Organizers of the World Chess Championship match being held this month will be testing whether a grandmaster’s pawn advance or a rook counterattack will have the same pay-per-view appeal as a boxer’s left jab or right uppercut.

For the first time, a world chess title match will adopt a pay-per-view formula, with hopes of changing the model for broadcasting and enriching the prize money for elite chess events.

The World Chess Federation has given the rights to stage the world title match to Agon Limited, which is promising revolutionary coverage of the 12-game match in New York City beginning Nov. 11. But Agon is making waves in the chess world along the way.

Agon is offering 360-degree, virtual reality streaming along with expert commentary and analysis on its website and app.

The virtual reality streaming will allow viewers to choose their camera angle and “to be present at the championship as if they are in the room,” said Agon CEO Ilya Merenzon. It will be like seeing “the game through grandmasters’ minds.”

But it will come at a price. Packages range from $15 for the entire 12-game match between defending champion Magnus Carlsen and challenger Sergey Karjakin, to $99 for two years’ worth of elite chess events, plus merchandise.

Until now, livestreaming of top-tier chess events has been free, courtesy of the organizers and sponsors and chess websites. But for this match, Agon will provide chess and media websites with a free widget that will transmit the moves — but only the moves, with no livestreaming or expert commentary. For that, viewers will have to pay.

With this new model, Agon hopes to tap into the wallets of the estimated 600 million people around the world who play chess regularly in-person or online.

With no timeouts or halftimes for natural commercial breaks, as in sports events, lining up sponsors for chess events — and therefore building big prize funds — can be a challenge.

Though some corporations like to be associated with chess skills of intelligence, calculation, strategy, memory, focus and foresight, U.S. firms have been less eager to do so than, say, eastern European corporations.

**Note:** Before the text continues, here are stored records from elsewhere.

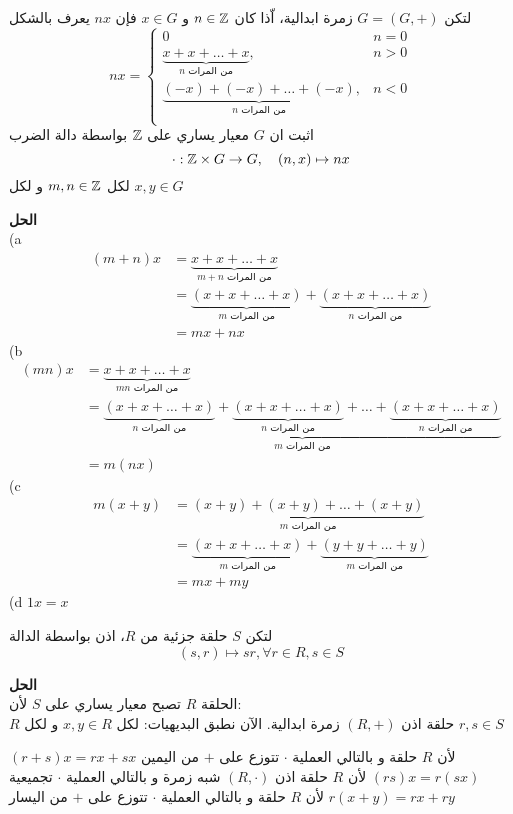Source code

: \begin{example}\label{ex:modules}
	لتكن $G=(G, +)$ زمرة ابدالية، اّذا كان $n\in\mathbb{Z}$ و $x\in G$ فإن $nx$ يعرف بالشكل 
\[
nx = 
\begin{cases}
	0 & n=0 \\
	\underbrace{x+x+\dots+x}_{\text{$n$ من المرات}}, & n>0\\
	\underbrace{(-x)+(-x)+\dots+(-x)}_{\text{$n$ من المرات}}, & n<0\\
\end{cases}
\]
	اثبت ان $G$ معيار يساري على $\mathbb{Z}$ بواسطة دالة الضرب
	\[
	\cdot : \mathbb{Z}\times G \to G, \quad (n,x) \mapsto nx
	\]
	لكل $m,n\in \mathbb{Z}$ و لكل $x,y\in G$
\end{example}
\newpage
\noindent
	\textbf{الحل}\\
	\noindent
	(a
	\begin{align*}
		(m+n) x &= \underbrace{x+x+\dots+x}_{\text{$m+n$ من المرات}}\\
		&= \underbrace{(x+x+\dots+x)}_{\text{$m$ من المرات}} +  \underbrace{(x+x+\dots+x)}_{\text{$n$ من المرات}} \\
		&= mx+nx
	\end{align*}
	(b
	\begin{align*}
		(mn)x &= \underbrace{x+x+\dots+x}_{\text{$mn$ من المرات}}\\
		&= \underbrace{
		\underbrace{(x+x+\dots+x)}_{\text{$n$ من المرات}} + \underbrace{(x+x+\dots+x)}_{\text{$n$ من المرات}} + \dots + \underbrace{(x+x+\dots+x)}_{\text{$n$ من المرات}}
		}_{\text{$m$ من المرات}}\\
		&= m(nx)
	\end{align*}
	(c
	\begin{align*}
		m(x+y) &= \underbrace{(x+y)+(x+y)+\dots+(x+y)}_{\text{$m$ من المرات}}\\
		&= \underbrace{(x+x+\dots+x)}_{\text{$m$ من المرات}} + \underbrace{(y+y+\dots+y)}_{\text{$m$ من المرات}} \\
		&= mx+ my
	\end{align*}
	(d $1x = x$
	\begin{example}
		لتكن $S$ حلقة جزئية من $R$، اذن بواسطة الدالة
		\[
		(s,r) \mapsto sr, \forall r\in R , s\in S
		\]
	\end{example}
	\noindent
	\textbf{الحل}\\
	\noindent
	الحلقة $R$ تصبح معيار يساري على $S$ لأن:\\
	 	$R$ حلقة اذن $(R,+)$ زمرة ابدالية. الآن نطبق البديهيات: لكل $x,y\in R$ و لكل $r,s\in S$
	\begin{tasks}
			\task $(r+s)x=rx+sx$ لأن $R$ حلقة و بالتالي العملية $\cdot$ تتوزع على $+$ من اليمين
		\task $(rs)x=r(sx)$ لأن $R$ حلقة اذن $(R,\cdot)$ شبه زمرة و بالتالي العملية $\cdot$ تجميعية
		\task $r(x+y) = rx+ry$ لأن $R$ حلقة و بالتالي العملية $\cdot$ تتوزع على $+$ من اليسار
	\end{tasks}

And although the upcoming title match is being held in the U.S., the main sponsors are two firms with ties to Russia — PhosAgro and EG Capital Advisors — and a Norwegian mineral water business, Isklar. With a 1 million euro prize fund (about $1.1 million), to be split 60-40 between the winner and loser, the champion will collect only a bit more than a third of what the winner of the Masters golf tournament, for example, receives.

But if legions of chess fans pony up money to get the full-exposure coverage from Agon, it could add millions to chess prize funds.

In September, Merenzon mentioned the possibility of sharing the new riches with the two players for the world championship, but he said that commitment is not in the contract they signed and may not happen for this title match.

“As this is the first time we’re offering pay-per-view, the model is constantly being adjusted and improved,” he said.

Agon’s approach has proved controversial. It has upset some of the best-known chess websites in the world by exerting more control over the championship-cycle events and, critics say, limiting access and reducing exposure for chess. Agon sued several websites that transmitted moves of games in a tournament it conducted in Moscow in March to determine who would be the world championship challenger. On Thursday chess.24.com reported that a Russian court had ruled in its favor and against Agon, saying moves from the event were in the public domain.